Estamos pasmados por lo vertiginoso del golpe en Bolivia. Se pueden hacer muchas lecturas en distintos niveles, porque es el un hecho tan grave y tan salvaje, que lleva a Bolivia rápidamente al borde de una guerra civil, como la que vienen intentando hace décadas en Venezuela. La ultra derecha, porque ya es hora de que le llamemos a lo que vemos por su nombre, vino a matar.

Es un streap tease que están haciendo los presidentes que, como en de Argentina todavía, usaron eufemismos que negaron el golpe. Dicen lo mismo que Camacho. Lo mismo que Trump. Lo mismo que decían los Bush cuando tenían en la mira a algún país de Asia o Africa. Lo mismo que escuchamos cien veces que vimos que era todo mentira, que son canallas que quieren a América para los americanos y creen que ellos son los americanos.

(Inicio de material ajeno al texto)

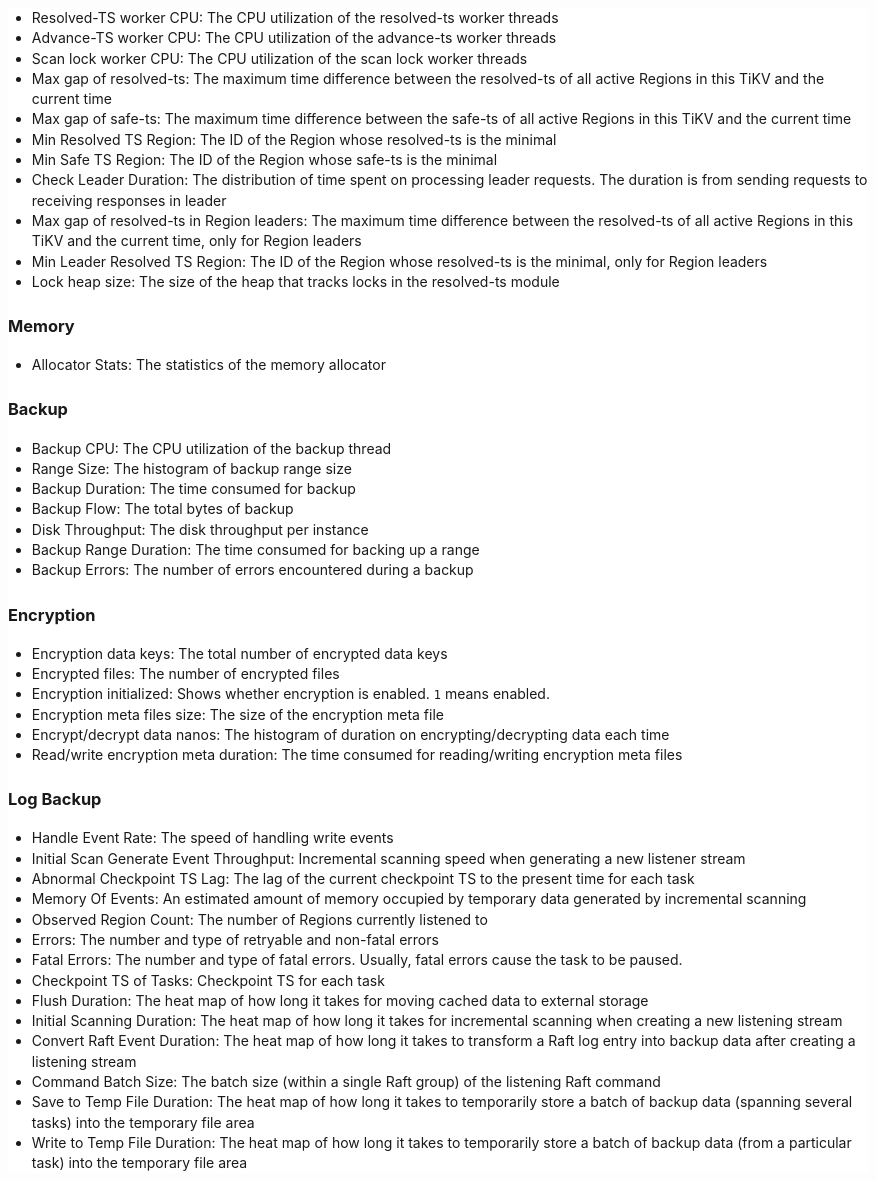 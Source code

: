 - Resolved-TS worker CPU: The CPU utilization of the resolved-ts worker threads
- Advance-TS worker CPU: The CPU utilization of the advance-ts worker threads
- Scan lock worker CPU: The CPU utilization of the scan lock worker threads
- Max gap of resolved-ts: The maximum time difference between the resolved-ts of all active Regions in this TiKV and the current time
- Max gap of safe-ts: The maximum time difference between the safe-ts of all active Regions in this TiKV and the current time
- Min Resolved TS Region: The ID of the Region whose resolved-ts is the minimal
- Min Safe TS Region: The ID of the Region whose safe-ts is the minimal
- Check Leader Duration: The distribution of time spent on processing leader requests. The duration is from sending requests to receiving responses in leader
- Max gap of resolved-ts in Region leaders: The maximum time difference between the resolved-ts of all active Regions in this TiKV and the current time, only for Region leaders
- Min Leader Resolved TS Region: The ID of the Region whose resolved-ts is the minimal, only for Region leaders
- Lock heap size: The size of the heap that tracks locks in the resolved-ts module

### Memory

- Allocator Stats: The statistics of the memory allocator

### Backup

- Backup CPU: The CPU utilization of the backup thread
- Range Size: The histogram of backup range size
- Backup Duration: The time consumed for backup
- Backup Flow: The total bytes of backup
- Disk Throughput: The disk throughput per instance
- Backup Range Duration: The time consumed for backing up a range
- Backup Errors: The number of errors encountered during a backup

### Encryption

- Encryption data keys: The total number of encrypted data keys
- Encrypted files: The number of encrypted files
- Encryption initialized: Shows whether encryption is enabled. `1` means enabled.
- Encryption meta files size: The size of the encryption meta file
- Encrypt/decrypt data nanos: The histogram of duration on encrypting/decrypting data each time
- Read/write encryption meta duration: The time consumed for reading/writing encryption meta files

### Log Backup

- Handle Event Rate: The speed of handling write events
- Initial Scan Generate Event Throughput: Incremental scanning speed when generating a new listener stream
- Abnormal Checkpoint TS Lag: The lag of the current checkpoint TS to the present time for each task
- Memory Of Events: An estimated amount of memory occupied by temporary data generated by incremental scanning
- Observed Region Count: The number of Regions currently listened to
- Errors: The number and type of retryable and non-fatal errors
- Fatal Errors: The number and type of fatal errors. Usually, fatal errors cause the task to be paused.
- Checkpoint TS of Tasks: Checkpoint TS for each task
- Flush Duration: The heat map of how long it takes for moving cached data to external storage
- Initial Scanning Duration: The heat map of how long it takes for incremental scanning when creating a new listening stream
- Convert Raft Event Duration: The heat map of how long it takes to transform a Raft log entry into backup data after creating a listening stream
- Command Batch Size: The batch size (within a single Raft group) of the listening Raft command
- Save to Temp File Duration: The heat map of how long it takes to temporarily store a batch of backup data (spanning several tasks) into the temporary file area
- Write to Temp File Duration: The heat map of how long it takes to temporarily store a batch of backup data (from a particular task) into the temporary file area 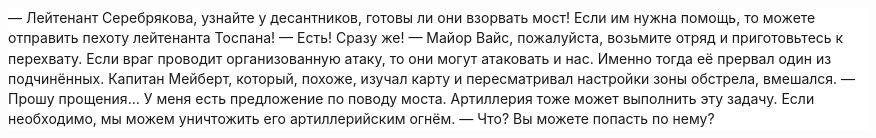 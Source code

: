 — Лейтенант Серебрякова, узнайте у десантников, готовы ли они взорвать мост! Если им нужна помощь, то можете отправить пехоту лейтенанта Тоспана!
— Есть! Сразу же!
— Майор Вайс, пожалуйста, возьмите отряд и приготовьтесь к перехвату. Если враг проводит организованную атаку, то они могут атаковать и нас.
Именно тогда её прервал один из подчинённых. Капитан Мейберт, который, похоже, изучал карту и пересматривал настройки зоны обстрела, вмешался.
— Прошу прощения… У меня есть предложение по поводу моста. Артиллерия тоже может выполнить эту задачу. Если необходимо, мы можем уничтожить его артиллерийским огнём.
— Что? Вы можете попасть по нему?
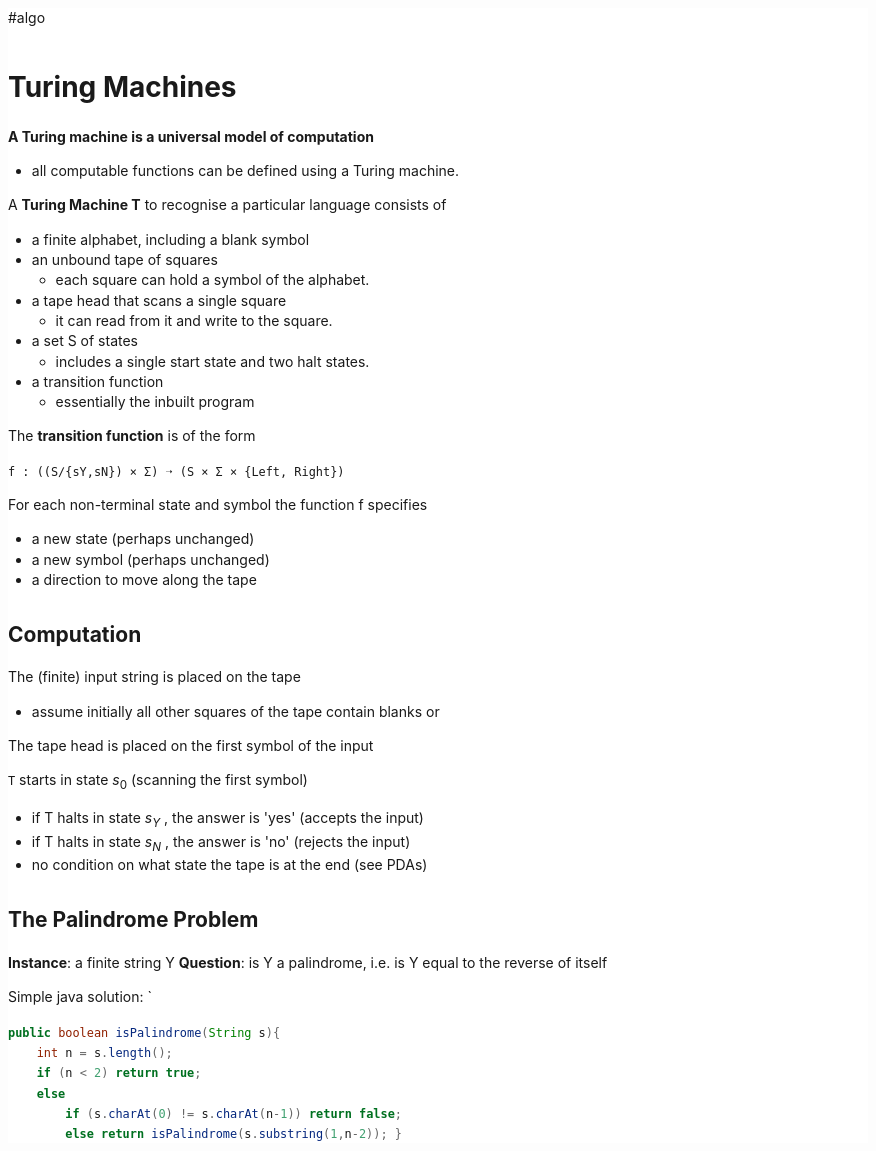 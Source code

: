 #algo
# Turing Machines

**A Turing machine is a universal model of computation**
- all computable functions can be defined using a Turing machine.

A **Turing Machine T** to recognise a particular language consists of
- a finite alphabet, including a blank symbol
- an unbound tape of squares
	- each square can hold a symbol of the alphabet.
- a tape head that scans a single square
	-  it can read from it and write to the square.
- a set S of states
	- includes a single start state and two halt states.
- a transition function
	- essentially the inbuilt program

The **transition function** is of the form

```
f : ((S∕{sY,sN}) × Σ) ➝ (S × Σ × {Left, Right})
```

For each non-terminal state and symbol the function f specifies 
- a new state (perhaps unchanged) 
- a new symbol (perhaps unchanged) 
- a direction to move along the tape

## Computation

The (finite) input string is placed on the tape
- assume initially all other squares of the tape contain blanks or 

The tape head is placed on the first symbol of the input 

`T` starts in state $s_0$ (scanning the first symbol) 
- if T halts in state $s_Y$ , the answer is 'yes' (accepts the input) 
- if T halts in state $s_N$ , the answer is 'no' (rejects the input) 
- no condition on what state the tape is at the end (see PDAs)

## The Palindrome Problem

**Instance**: a finite string Y
**Question**: is Y a palindrome, i.e. is Y equal to the reverse of itself

Simple java solution:
`
```java
public boolean isPalindrome(String s){
	int n = s.length();
	if (n < 2) return true;
	else
		if (s.charAt(0) != s.charAt(n-1)) return false; 
		else return isPalindrome(s.substring(1,n-2)); }
```
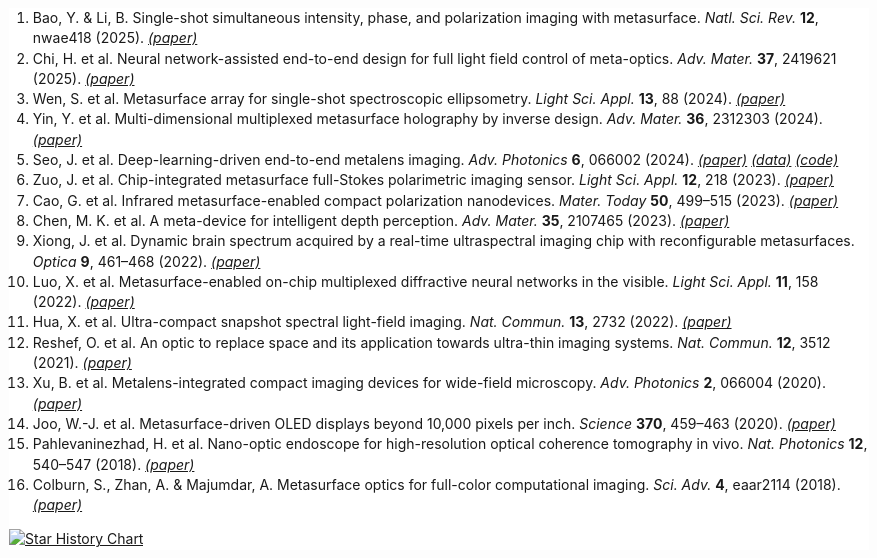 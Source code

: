 1.  Bao, Y. & Li, B. Single-shot simultaneous intensity, phase, and polarization imaging with metasurface. *Natl. Sci. Rev.* **12**, nwae418 (2025). [*(paper)*](https://doi.org/10.1093/nsr/nwae418)
2.  Chi, H. et al. Neural network-assisted end-to-end design for full light field control of meta-optics. *Adv. Mater.* **37**, 2419621 (2025). [*(paper)*](https://doi.org/10.1002/adma.202419621)
3.  Wen, S. et al. Metasurface array for single-shot spectroscopic ellipsometry. *Light Sci. Appl.* **13**, 88 (2024). [*(paper)*](https://doi.org/10.1038/s41377-024-01396-3)
4.  Yin, Y. et al. Multi-dimensional multiplexed metasurface holography by inverse design. *Adv. Mater.* **36**, 2312303 (2024). [*(paper)*](https://doi.org/10.1002/adma.202312303)
5.  Seo, J. et al. Deep-learning-driven end-to-end metalens imaging. *Adv. Photonics* **6**, 066002 (2024). [*(paper)*](https://doi.org/10.1117/1.AP.6.6.066002) [*(data)*](https://github.com/yhy258/EIDL_DRMI) [*(code)*](https://github.com/yhy258/EIDL_DRMI)
6.  Zuo, J. et al. Chip-integrated metasurface full-Stokes polarimetric imaging sensor. *Light Sci. Appl.* **12**, 218 (2023). [*(paper)*](https://doi.org/10.1038/s41377-023-01260-w)
7.  Cao, G. et al. Infrared metasurface-enabled compact polarization nanodevices. *Mater. Today* **50**, 499–515 (2023). [*(paper)*](https://doi.org/10.1016/j.mattod.2021.06.014)
8.  Chen, M. K. et al. A meta-device for intelligent depth perception. *Adv. Mater.* **35**, 2107465 (2023). [*(paper)*](https://doi.org/10.1002/adma.202107465)
9.  Xiong, J. et al. Dynamic brain spectrum acquired by a real-time ultraspectral imaging chip with reconfigurable metasurfaces. *Optica* **9**, 461–468 (2022). [*(paper)*](https://doi.org/10.1364/OPTICA.440013)
10. Luo, X. et al. Metasurface-enabled on-chip multiplexed diffractive neural networks in the visible. *Light Sci. Appl.* **11**, 158 (2022). [*(paper)*](https://doi.org/10.1038/s41377-022-00844-2)
11. Hua, X. et al. Ultra-compact snapshot spectral light-field imaging. *Nat. Commun.* **13**, 2732 (2022). [*(paper)*](https://doi.org/10.1038/s41467-022-30439-9)
12. Reshef, O. et al. An optic to replace space and its application towards ultra-thin imaging systems. *Nat. Commun.* **12**, 3512 (2021). [*(paper)*](https://doi.org/10.1038/s41467-021-23358-8)
13. Xu, B. et al. Metalens-integrated compact imaging devices for wide-field microscopy. *Adv. Photonics* **2**, 066004 (2020). [*(paper)*](https://doi.org/10.1117/1.AP.2.6.066004)
14. Joo, W.-J. et al. Metasurface-driven OLED displays beyond 10,000 pixels per inch. *Science* **370**, 459–463 (2020). [*(paper)*](https://doi.org/10.1126/science.abc8530)
15. Pahlevaninezhad, H. et al. Nano-optic endoscope for high-resolution optical coherence tomography in vivo. *Nat. Photonics* **12**, 540–547 (2018). [*(paper)*](https://doi.org/10.1038/s41566-018-0224-2)
16. Colburn, S., Zhan, A. & Majumdar, A. Metasurface optics for full-color computational imaging. *Sci. Adv.* **4**, eaar2114 (2018). [*(paper)*](https://doi.org/10.1126/sciadv.aar2114)



[![Star History Chart](https://api.star-history.com/svg?repos=Yunhui1998/metasurface-imaging-review&type=Date)](https://star-history.com/#Yunhui1998/metasurface-imaging-review)
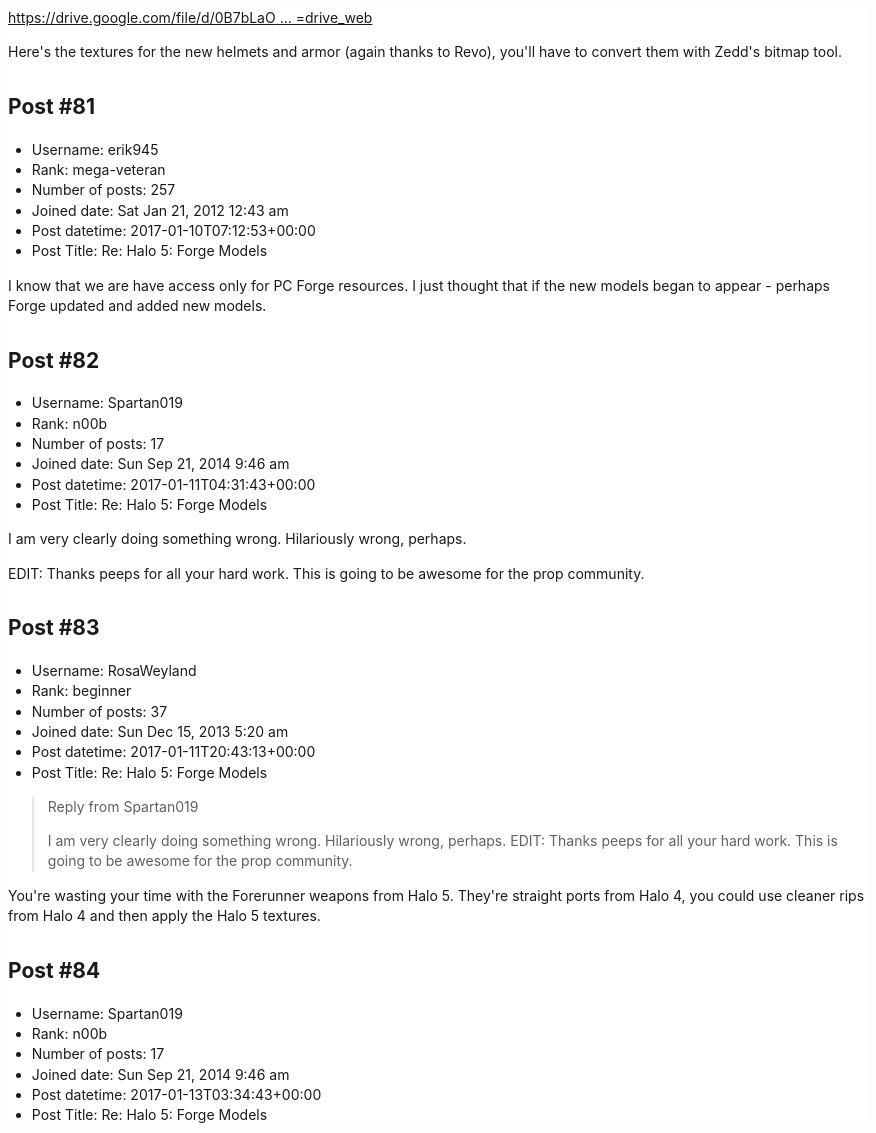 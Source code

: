 [https://drive.google.com/file/d/0B7bLaO ... =drive_web](https://drive.google.com/file/d/0B7bLaOhnfhrRVGFqUHNuWW1ZUFk/view?usp=drive_web)

Here's the textures for the new helmets and armor (again thanks to Revo), you'll have to convert them with Zedd's bitmap tool.
## Post #81
- Username: erik945
- Rank: mega-veteran
- Number of posts: 257
- Joined date: Sat Jan 21, 2012 12:43 am
- Post datetime: 2017-01-10T07:12:53+00:00
- Post Title: Re: Halo 5: Forge Models

I know that we are have access only  for PC Forge resources.
I just thought that if the new models began to appear - perhaps Forge updated and added new models.
## Post #82
- Username: Spartan019
- Rank: n00b
- Number of posts: 17
- Joined date: Sun Sep 21, 2014 9:46 am
- Post datetime: 2017-01-11T04:31:43+00:00
- Post Title: Re: Halo 5: Forge Models

I am very clearly doing something wrong.
Hilariously wrong, perhaps.



EDIT: Thanks peeps for all your hard work. This is going to be awesome for the prop community.
## Post #83
- Username: RosaWeyland
- Rank: beginner
- Number of posts: 37
- Joined date: Sun Dec 15, 2013 5:20 am
- Post datetime: 2017-01-11T20:43:13+00:00
- Post Title: Re: Halo 5: Forge Models

> Reply from Spartan019
>
> I am very clearly doing something wrong.
Hilariously wrong, perhaps.
EDIT: Thanks peeps for all your hard work. This is going to be awesome for the prop community.

You're wasting your time with the Forerunner weapons from Halo 5. They're straight ports from Halo 4, you could use cleaner rips from Halo 4 and then apply the Halo 5 textures.
## Post #84
- Username: Spartan019
- Rank: n00b
- Number of posts: 17
- Joined date: Sun Sep 21, 2014 9:46 am
- Post datetime: 2017-01-13T03:34:43+00:00
- Post Title: Re: Halo 5: Forge Models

Y no. Nunca fue América de Estados Unidos ni lo será. No es casual que hasta el autollamarse “americanos” sea un síntoma de delirio que hemos incorporado. Incorporamos demasiadas cosas de ese país que nunca nos quiso. Estados Unidos no quiere a nadie, ni siquiera a su propio pueblo. Se cohesiona con las guerras. Se siente nación cuando los muchachos van al frente. Y en el frente hacen barbaridades que deberían avergonzarlos.

El golpe en Bolivia fue contra un indio. Por lo que vemos de los bárbaros que se hicieron con el control del país, son hordas de fanáticos terroristas cuyas acciones la televisión no pasa y los diarios no detallan. El odio que sienten por la población indígena es inexplicable si no se entra al túnel nauseabundo del racismo. Es increíble el abismo que nos separa de ese tipo de gente, cuando lo que vemos nosotros al ver a esos cholos y cholas llorando por sus viviendas incendiadas nos parte el alma. Evo logró darles educación. Razonan y argumentan mil veces mejor que esos anabolizados que levantaban un cristo junto con sus armas y quemaban wiphalas.

El golpe de la ultra derecha fue contra el indio, contra el más notable, contra el que logró cosas que los canallas de Bolsonaro, Macri, Duque y toda la comparsa trumpista no pudo porque no quiso. Evo gobernó para los bolivianos. Para el pueblo que esas clases medias mestizas detestan, como en Jujuy la detestaban a Milagro. Y de paso, el recuerdo, el señalador: la primera presa política que eligió Macri fue una coya. Las operaciones más flagrantes de Patricia Bullrich fue contra los mapuches. Los indios les molestan a las corporaciones porque quieren la tierra y los recursos que ellos no soltarán sin lucha. Los indios de la Amazonía, los de Chile, los de Colombia, todos molestan y por eso los matan.

El primer golpe fue contra un indio. Pero conviene recordar que les molestamos todos. Mientras siga desarrollándose aceleradamente esta fase nueva que fue generada en el norte, veremos más racismo. Están viendo si en vez de movilizar a sus muchachos pueden resolver el problema dejando que los bárbaros de los comandos civiles les hagan el trabajo.